The cash-balances approach represents an advance over the cash transactions approach in many respects:
1. Humanistic Approach:
The Cambridge equations emphasise K or cash-balances and consider human motives as important factors affecting the price level, as opposed to the mechanistic nature of the cash-transactions equation.
Fisher's equation, on the other hand, is mechanistic in the sense that it does not explain how changes in the volume of money bring about alterations in the price level.
The Cambridge equations attempt to bring out the causal factors involved; a change in the desire to hold money may bring about alterations in the price level, even without there being any change in the quantity of money.

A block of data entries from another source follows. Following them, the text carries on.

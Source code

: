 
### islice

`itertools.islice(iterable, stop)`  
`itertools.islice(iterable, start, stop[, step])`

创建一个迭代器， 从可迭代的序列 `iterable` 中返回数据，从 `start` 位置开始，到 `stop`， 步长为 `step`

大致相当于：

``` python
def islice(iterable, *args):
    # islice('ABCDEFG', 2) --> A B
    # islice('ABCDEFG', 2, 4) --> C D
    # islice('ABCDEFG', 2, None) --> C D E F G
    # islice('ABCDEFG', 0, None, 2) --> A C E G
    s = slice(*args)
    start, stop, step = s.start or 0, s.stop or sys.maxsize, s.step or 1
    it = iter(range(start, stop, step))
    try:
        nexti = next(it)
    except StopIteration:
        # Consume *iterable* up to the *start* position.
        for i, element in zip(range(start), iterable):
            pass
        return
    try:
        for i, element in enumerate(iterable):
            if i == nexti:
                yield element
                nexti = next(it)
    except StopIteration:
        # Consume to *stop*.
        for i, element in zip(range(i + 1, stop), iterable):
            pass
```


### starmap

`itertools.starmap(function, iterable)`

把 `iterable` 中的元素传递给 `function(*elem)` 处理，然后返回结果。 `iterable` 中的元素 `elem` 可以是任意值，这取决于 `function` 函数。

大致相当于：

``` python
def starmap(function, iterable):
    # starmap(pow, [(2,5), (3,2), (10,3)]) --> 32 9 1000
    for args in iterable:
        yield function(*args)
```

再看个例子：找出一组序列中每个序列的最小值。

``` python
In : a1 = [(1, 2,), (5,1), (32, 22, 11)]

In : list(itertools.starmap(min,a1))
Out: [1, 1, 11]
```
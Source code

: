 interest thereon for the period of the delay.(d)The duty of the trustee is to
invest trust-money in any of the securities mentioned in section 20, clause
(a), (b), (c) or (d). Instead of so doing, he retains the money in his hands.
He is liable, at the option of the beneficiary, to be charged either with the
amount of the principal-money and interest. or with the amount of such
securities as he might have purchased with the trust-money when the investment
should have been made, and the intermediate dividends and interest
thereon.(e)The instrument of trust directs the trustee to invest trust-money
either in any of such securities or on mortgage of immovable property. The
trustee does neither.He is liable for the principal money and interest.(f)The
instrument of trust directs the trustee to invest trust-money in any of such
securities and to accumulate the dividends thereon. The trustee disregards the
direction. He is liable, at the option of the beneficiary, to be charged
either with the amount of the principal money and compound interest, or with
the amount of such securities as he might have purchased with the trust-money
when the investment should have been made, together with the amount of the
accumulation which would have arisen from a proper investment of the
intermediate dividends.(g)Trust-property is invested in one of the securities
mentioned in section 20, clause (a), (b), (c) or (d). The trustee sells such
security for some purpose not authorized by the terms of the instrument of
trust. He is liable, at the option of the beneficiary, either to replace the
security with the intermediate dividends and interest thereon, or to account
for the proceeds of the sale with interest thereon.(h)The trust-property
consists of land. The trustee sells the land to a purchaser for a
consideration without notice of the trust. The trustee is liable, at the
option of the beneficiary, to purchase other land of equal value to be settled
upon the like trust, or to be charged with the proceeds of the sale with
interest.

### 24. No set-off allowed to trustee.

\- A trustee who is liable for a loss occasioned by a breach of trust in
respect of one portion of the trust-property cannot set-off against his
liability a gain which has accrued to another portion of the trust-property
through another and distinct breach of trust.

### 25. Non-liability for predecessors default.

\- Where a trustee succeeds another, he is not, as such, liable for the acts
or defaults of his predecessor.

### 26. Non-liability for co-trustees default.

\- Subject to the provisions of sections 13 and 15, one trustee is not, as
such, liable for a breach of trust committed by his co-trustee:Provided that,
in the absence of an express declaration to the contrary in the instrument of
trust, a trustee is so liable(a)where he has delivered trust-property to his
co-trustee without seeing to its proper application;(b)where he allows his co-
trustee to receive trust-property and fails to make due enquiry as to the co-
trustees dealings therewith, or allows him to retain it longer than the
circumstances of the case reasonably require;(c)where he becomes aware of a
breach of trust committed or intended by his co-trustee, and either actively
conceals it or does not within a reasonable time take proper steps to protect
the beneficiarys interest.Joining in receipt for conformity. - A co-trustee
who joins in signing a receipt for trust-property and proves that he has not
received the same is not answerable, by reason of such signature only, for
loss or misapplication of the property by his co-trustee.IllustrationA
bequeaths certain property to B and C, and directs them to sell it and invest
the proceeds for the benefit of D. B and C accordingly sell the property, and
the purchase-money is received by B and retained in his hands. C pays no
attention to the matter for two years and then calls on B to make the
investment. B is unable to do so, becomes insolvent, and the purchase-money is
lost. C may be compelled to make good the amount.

2. Better Mode of Thinking:
The Cambridge version is concerned with the level of income as against Fisherian consideration of the total number of transactions. This notion has paved the way for a new mode of thinking in modern economics.
3. Integration of the Theory of Money with the General Theory of Value:
Fisher's approach is only one-sided in the sense that it considers supply of money to be the only effective element in determining the value of money. The Cambridge equations, on the other hand, are stated in terms of supply and demand both following the general theory of value.
4. More Realistic Approach:
The cash-balances equation emphasises the psychological factors or subjective valuations as chief determinants of the demand for money, in contrast to the Fisherian approach which stresses the institutional, objective and technological [factors only. Thus, the former is more realistic, because [the fundamental truth about money is that someone always holds it.
5. Foundation of Modern Theory of Interest and Demand for Money:
The cash-balances theory has sown the seeds of the Keynesian Liquidity Preference Theory of Interest as well as the modern concept of the demand for money. It points out two of the three liquidity motives, viz., the transactions and precautionary motives.
6. More Convenient Equation:
Kurihara states that the Cambridge equation P = KT/M is far better than the cash-transactions equation P = MV/T in explaining money value, because it is more convenient to know the amount of the cash-balances individuals hold relative to total expenditure than to know how much they spend for a multitude of transactions.